Santé financière : les organismes francophones appellent le fédéral à l’aide

Le premier ministre Justin Trudeau lors de la présentation du Plan d'action pour les langues officielles en 2018. Crédit image: Stéphane Bédard

OTTAWA – Les organismes de la francophonie minoritaire demandent au gouvernement Trudeau 300 millions de dollars supplémentaires pour assurer leur survie financière alors qu’un organisme sur six se dit en situation précaire.

C’est ce qu’avance la Fédération des communautés francophones et acadienne (FCFA) du Canada qui affirme avoir consulté 188 organismes de la francophonie minoritaire pour en arriver à cette conclusion. Dans ce lot, 63 % soutiennent ne pas disposer d’un budget suffisant pour répondre à leur mission de base, et près des deux tiers disent subir une pénurie de personnel. 90 % avancent par ailleurs être forcés d’offrir un salaire moyen inférieur au salaire moyen au Canada.

« On peut voir à l’horizon des scénarios très plausibles de fermetures d’organismes francophones, car ils ne seront plus en mesure de recruter pour pourvoir des postes ou d’offrir des salaires décents pour les employés », rapporte la présidente de la FCFA, Liane Roy.

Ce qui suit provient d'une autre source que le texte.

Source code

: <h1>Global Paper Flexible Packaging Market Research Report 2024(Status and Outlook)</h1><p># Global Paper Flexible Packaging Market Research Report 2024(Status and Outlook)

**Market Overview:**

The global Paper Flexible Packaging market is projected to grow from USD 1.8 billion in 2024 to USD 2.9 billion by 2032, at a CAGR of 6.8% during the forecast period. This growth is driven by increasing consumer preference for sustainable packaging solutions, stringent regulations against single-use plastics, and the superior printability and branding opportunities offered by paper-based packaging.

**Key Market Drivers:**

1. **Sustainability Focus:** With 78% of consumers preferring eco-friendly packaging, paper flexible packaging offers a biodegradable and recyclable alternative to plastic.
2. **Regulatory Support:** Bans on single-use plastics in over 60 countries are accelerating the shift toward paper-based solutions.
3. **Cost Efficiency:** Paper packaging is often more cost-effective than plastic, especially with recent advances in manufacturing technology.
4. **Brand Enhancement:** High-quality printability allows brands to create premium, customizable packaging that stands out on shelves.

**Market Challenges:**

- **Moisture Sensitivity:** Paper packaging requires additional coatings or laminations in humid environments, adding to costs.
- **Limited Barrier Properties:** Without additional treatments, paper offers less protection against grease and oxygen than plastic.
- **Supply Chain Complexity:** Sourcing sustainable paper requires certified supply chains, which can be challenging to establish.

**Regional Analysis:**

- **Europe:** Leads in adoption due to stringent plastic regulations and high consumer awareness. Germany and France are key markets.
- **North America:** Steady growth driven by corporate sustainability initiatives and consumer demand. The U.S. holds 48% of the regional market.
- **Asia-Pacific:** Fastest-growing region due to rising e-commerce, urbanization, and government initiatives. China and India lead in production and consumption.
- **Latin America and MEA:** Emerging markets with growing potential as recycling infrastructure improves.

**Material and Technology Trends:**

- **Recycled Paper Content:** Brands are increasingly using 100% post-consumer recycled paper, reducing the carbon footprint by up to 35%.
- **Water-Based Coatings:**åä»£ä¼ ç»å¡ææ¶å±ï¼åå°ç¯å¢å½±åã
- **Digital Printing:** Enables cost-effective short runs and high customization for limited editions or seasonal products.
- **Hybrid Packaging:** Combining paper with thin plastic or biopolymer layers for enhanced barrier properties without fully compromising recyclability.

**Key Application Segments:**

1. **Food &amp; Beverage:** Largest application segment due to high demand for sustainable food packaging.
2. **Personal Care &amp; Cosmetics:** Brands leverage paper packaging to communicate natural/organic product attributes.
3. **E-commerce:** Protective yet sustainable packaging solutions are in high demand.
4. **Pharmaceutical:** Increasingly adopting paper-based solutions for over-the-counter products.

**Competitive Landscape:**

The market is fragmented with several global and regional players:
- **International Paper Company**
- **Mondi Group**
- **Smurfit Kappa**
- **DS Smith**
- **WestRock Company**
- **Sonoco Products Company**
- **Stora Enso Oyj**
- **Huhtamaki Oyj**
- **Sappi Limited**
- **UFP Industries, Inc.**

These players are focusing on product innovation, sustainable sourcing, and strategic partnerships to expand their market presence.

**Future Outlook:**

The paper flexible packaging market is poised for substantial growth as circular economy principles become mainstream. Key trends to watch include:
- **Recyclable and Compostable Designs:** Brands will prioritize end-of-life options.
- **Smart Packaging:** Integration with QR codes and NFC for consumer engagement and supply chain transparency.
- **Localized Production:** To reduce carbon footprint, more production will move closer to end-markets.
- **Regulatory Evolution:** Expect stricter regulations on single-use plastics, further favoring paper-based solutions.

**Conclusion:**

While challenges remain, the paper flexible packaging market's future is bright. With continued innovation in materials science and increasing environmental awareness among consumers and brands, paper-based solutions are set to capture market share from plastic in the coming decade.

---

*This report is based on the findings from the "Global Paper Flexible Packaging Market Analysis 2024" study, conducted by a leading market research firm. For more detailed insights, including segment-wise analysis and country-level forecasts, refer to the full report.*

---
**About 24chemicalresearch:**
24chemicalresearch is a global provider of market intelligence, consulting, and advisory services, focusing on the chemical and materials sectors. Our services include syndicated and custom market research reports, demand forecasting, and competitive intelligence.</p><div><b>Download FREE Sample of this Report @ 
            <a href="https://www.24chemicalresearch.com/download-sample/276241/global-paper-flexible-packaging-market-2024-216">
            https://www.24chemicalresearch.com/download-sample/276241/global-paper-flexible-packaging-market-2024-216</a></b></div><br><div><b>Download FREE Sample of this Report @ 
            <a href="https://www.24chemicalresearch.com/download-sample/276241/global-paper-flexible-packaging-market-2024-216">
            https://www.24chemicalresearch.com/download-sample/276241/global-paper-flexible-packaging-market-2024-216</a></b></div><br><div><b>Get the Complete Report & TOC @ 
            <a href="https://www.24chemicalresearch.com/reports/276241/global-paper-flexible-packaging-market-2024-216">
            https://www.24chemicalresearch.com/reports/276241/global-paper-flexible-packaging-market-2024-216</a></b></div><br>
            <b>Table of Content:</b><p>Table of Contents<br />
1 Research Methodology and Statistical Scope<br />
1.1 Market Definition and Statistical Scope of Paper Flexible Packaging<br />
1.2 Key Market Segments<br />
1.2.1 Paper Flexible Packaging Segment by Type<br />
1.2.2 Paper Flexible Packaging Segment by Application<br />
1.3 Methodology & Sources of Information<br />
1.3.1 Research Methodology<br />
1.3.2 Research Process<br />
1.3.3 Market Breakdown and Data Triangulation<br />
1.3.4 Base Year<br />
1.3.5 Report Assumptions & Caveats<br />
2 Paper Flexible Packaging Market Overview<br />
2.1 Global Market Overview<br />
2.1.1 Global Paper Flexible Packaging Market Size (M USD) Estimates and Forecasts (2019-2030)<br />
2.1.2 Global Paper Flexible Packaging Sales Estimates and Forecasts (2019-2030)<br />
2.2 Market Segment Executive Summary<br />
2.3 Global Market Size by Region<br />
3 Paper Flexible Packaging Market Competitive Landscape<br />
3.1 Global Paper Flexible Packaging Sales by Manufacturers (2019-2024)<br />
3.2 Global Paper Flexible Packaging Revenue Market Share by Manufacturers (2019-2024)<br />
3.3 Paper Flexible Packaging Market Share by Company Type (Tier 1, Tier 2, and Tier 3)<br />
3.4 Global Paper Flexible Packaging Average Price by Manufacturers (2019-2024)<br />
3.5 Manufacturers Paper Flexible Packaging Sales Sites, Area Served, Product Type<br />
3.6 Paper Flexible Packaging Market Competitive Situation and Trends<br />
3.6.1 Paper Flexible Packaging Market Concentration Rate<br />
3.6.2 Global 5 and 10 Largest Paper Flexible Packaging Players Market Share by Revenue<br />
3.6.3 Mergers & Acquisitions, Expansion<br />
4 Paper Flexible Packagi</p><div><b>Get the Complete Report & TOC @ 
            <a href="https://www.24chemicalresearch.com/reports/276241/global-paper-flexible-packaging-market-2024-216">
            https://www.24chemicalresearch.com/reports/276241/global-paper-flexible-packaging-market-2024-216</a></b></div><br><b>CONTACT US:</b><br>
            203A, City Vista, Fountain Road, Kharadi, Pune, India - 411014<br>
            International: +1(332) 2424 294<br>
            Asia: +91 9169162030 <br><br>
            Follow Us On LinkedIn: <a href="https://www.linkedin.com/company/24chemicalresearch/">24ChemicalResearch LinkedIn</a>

En Ontario, la situation est encore pire d’après la consultation effectuée par la FCFA. Selon les chiffres de 2020-2021, la plus grosse province au pays comportait 92 organismes bénéficiaires des enveloppes fédérales pour une moyenne de 63 600 $ par organisme. Dans les autres provinces et territoires, les organismes disposent au minimum chacun, en moyenne, 108 000 $ en dépenses.

Le portrait par province et territoire des dépenses des organismes francophones en situation minoritaire. Source :FCFA

Vers un plus gros montant?

La FCFA souhaite que 280 des 300 millions de dollars sur cinq ans servent à bonifier le financement des organismes pour une augmentation totale de 66% et d’accroître de moitié le bassin des bénéficiaires.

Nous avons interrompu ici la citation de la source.